Can you debunk these claims about Social Security?

Would you feel better if the social security trust fund held Canadian bonds? Would that make it more of a real asset?

How do you think they repay ANY of their bonds.

And the same holds true of US government bonds. Enough people think US treasuries are the safest investment in the world that the interest rate is below 0.25%.

huh?

D you think the bonds i the trust fund are clam on real assets or not?

Aren’t you calling all unsecured debt “not a real asset”?

Ibuy an unsecured bond from GM, every last thing they own is borrowed against beyond their their value. That GM bond is a real asset (a crappy one perhaps but a real asset nonetheless).

I don’t think it matters but Yes there are inflation protected securities, they’re called TIPS.

Almost every critic of sociasl security seems to have an inability to grasp how transfer payments work.

Using government wording such as, “your surplus SS funds are safe because it’s been invested in t-bills” has nothing to do with transfer payments.

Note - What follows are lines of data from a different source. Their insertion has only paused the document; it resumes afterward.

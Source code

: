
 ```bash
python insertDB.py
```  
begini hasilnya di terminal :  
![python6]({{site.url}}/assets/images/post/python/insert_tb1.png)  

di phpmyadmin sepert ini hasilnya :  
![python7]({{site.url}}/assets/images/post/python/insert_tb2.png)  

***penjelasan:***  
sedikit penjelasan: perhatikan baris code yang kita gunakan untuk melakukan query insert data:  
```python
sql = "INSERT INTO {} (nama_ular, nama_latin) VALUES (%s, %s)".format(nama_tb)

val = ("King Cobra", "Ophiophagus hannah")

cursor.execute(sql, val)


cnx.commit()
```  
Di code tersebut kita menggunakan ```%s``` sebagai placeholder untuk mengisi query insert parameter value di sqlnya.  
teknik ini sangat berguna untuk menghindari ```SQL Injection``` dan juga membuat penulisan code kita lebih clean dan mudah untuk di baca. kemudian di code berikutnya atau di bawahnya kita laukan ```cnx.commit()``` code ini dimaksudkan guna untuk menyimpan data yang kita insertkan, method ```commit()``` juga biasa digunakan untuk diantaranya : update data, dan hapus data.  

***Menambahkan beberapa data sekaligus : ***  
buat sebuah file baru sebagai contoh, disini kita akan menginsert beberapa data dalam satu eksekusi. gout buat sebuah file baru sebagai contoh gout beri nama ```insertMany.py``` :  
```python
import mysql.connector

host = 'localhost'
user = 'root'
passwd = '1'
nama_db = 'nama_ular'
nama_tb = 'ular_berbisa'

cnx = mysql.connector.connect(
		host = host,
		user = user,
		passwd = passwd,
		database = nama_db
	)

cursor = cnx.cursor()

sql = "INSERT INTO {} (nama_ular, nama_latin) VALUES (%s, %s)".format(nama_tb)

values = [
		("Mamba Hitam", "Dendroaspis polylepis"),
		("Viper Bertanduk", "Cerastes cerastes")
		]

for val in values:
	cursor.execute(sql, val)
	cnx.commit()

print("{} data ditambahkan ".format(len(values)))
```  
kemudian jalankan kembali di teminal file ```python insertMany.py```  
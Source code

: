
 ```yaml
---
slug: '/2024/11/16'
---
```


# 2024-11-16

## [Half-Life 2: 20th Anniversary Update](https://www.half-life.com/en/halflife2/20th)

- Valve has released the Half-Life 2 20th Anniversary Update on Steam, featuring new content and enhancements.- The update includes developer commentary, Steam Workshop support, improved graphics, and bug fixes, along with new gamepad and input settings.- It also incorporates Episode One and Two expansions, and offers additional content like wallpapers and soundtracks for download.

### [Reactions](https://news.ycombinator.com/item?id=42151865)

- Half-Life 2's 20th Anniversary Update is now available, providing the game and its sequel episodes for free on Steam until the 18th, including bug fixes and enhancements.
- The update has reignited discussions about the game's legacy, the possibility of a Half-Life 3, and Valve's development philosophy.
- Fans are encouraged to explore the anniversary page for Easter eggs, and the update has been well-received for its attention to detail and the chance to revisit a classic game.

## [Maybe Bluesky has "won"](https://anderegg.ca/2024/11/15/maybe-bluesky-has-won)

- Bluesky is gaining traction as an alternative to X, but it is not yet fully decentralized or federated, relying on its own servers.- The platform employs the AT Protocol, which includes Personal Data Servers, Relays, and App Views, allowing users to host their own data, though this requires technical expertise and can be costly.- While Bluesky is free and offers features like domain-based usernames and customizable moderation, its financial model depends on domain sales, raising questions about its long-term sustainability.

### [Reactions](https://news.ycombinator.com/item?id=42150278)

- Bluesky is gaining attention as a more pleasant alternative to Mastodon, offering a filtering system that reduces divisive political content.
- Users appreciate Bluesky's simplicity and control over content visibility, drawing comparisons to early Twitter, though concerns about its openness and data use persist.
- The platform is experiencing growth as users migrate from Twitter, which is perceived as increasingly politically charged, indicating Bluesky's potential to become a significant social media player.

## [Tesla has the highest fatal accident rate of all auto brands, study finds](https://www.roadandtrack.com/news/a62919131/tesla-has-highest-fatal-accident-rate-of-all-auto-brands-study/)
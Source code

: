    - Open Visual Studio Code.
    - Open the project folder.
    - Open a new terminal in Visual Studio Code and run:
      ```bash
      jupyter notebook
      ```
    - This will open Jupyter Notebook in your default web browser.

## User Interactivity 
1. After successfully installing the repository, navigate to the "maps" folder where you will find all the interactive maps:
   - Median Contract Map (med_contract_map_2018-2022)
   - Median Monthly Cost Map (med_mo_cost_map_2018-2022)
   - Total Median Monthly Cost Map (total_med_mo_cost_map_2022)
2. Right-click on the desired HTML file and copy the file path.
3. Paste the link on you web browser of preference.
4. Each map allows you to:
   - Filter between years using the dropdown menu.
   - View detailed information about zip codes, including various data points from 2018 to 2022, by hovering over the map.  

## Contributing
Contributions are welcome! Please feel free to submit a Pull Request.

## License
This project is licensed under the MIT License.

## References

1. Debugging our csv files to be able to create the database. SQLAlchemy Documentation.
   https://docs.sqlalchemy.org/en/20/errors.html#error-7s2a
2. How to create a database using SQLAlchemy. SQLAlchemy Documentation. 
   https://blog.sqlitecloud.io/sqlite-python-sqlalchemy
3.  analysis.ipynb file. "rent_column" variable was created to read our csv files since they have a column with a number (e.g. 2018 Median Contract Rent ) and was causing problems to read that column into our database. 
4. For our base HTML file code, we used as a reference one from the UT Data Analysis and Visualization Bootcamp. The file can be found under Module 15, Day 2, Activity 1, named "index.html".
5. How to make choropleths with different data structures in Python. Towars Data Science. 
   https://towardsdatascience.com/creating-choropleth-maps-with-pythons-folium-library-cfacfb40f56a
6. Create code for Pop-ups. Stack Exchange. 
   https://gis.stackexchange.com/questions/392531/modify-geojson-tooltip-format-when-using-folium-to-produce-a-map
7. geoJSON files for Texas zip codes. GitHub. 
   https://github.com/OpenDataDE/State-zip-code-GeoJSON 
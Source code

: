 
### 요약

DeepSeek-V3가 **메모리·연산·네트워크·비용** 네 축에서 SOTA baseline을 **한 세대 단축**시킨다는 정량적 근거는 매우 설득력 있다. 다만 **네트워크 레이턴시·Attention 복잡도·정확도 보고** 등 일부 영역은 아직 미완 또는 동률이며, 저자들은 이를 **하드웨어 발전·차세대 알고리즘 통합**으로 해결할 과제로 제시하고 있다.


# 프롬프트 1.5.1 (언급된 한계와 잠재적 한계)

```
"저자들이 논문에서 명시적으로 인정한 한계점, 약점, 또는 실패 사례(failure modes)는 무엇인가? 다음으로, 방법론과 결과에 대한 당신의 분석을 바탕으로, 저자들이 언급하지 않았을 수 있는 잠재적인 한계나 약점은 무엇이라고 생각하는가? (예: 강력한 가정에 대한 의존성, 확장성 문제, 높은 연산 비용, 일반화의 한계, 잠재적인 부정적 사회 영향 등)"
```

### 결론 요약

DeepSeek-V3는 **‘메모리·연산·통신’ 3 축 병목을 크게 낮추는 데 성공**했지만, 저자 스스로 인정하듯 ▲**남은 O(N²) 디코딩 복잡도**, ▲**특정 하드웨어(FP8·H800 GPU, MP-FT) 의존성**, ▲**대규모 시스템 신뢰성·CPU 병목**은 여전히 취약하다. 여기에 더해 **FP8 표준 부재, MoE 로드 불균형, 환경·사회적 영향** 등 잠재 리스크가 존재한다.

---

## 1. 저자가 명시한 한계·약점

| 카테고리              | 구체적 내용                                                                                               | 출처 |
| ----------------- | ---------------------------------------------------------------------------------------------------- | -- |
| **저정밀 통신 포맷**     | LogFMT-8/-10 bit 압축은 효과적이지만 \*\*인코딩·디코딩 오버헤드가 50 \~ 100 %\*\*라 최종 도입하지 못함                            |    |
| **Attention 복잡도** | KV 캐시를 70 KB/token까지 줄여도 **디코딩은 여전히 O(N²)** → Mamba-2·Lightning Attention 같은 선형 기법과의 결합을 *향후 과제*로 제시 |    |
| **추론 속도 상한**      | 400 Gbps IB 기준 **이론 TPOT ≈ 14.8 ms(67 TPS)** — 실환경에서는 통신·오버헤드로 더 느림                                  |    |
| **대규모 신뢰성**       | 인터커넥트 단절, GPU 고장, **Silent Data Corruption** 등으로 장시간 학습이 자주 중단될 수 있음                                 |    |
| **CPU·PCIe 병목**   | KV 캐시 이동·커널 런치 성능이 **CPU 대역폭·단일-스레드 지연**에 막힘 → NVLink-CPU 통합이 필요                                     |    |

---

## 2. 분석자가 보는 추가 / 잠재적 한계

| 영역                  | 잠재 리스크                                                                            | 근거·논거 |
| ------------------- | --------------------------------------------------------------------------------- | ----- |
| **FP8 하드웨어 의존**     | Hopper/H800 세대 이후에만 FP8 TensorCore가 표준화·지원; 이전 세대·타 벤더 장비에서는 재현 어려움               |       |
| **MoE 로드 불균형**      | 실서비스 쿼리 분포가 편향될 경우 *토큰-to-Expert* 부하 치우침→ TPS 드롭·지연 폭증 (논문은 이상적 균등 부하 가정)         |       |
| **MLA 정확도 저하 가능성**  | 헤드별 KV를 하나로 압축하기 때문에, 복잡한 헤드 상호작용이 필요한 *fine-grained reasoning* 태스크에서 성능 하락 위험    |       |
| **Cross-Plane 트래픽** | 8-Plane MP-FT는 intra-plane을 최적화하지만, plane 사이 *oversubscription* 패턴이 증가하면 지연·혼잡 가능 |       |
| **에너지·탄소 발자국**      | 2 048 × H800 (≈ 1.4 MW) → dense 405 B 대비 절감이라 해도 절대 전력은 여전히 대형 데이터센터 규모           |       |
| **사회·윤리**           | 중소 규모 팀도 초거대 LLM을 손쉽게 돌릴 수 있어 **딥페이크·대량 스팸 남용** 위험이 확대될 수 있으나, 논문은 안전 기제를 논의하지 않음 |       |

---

You can have a sensible philosophy about “transfer of payments” without this accounting fiction.

You can also have the surplus taxes for <insert whatever pet govt project> completely spent and converted to IOUs that have nothing to do with “transfer of payments”

“Transfer of payments” and “IOUs” are separate concepts.

No, Congress can modify SS without having to void any debt.

Uh hu and maybe you can check one of the half dozen posts I’ve made where I explained how loaning money to yourself doesn’t count as savings.

#1 – If you think TIPS guarantees “Real Purchasing Power”, you’re not fully educated on how they actually work. Have you ever bought any? I have.

#2 – SS surplus funds have not been converted to TIPS-IOUs. Also, the vast majority of the USA $13 trillion debt is not TIPS.

There are a number of other outcomes which you oddly did not include. He could invest the money into something safe and high yielding. like Enron stock. He could invest in real estate. He could look for the highest returning current investment, and go with that, even though it is almost certainly not a good choice. (Swedish investors did exactly this, as Thaler notes in “Nudge.” ) The refusal to actually consider risk and adopt lower returning though safer investment vehicles is exactly what got us into this mess. And some people never learn.

What happens when the money is gone and we have a class of retirees without adequate income? Do we bail them out, or do you guys say , like for those tricked into getting bad mortgages, that it is all their fault?

One thing missing from the coverage of the crash is that the value of the SS investment went down with the market in general. Why is that?

It is clear that your view isn’t nuanced enough to see the legal and administrative barriers between Social Security and the rest of the government. You think that the regular government reneging on bonds in the SS trust fund wouldn’t have the same impact as them reneging on bonds owned by the Chinese?

The undercurrent in all this is that conservatives want to stir up doubts that the government can pay its debts, no doubt to help starve the beast. Perhaps they should start blaming the nitwits who turned a surplus into a deficit, and the bigger nitwits who care about the deficit except for those parts which come from tax cuts for the rich. Odd that the lovers of the market are deaf to its message about the safety of US government debt.

Not only do you not understand economics, you aren’t very good at comprehension either. No where in my quote above did I say that the profession sets the wage to incentivize others to join it. And for you to infer it, shows your lack of critical thinking skills. Society, the market, whatever you want to call it, incentivizes people to join certain professions by raising the amount they are willing to pay for those types of services.

Allow me to quote myself:

There is no reneging on any bonds. The bonds are still be paid, with the only difference being that the fictional difference between payer and payee is eliminated.

Or perhaps they should blame the nitwits that believe SS is fully funded with a safe trust. I’m not arguing for or against SS. I’m arguing for honesty in accounting.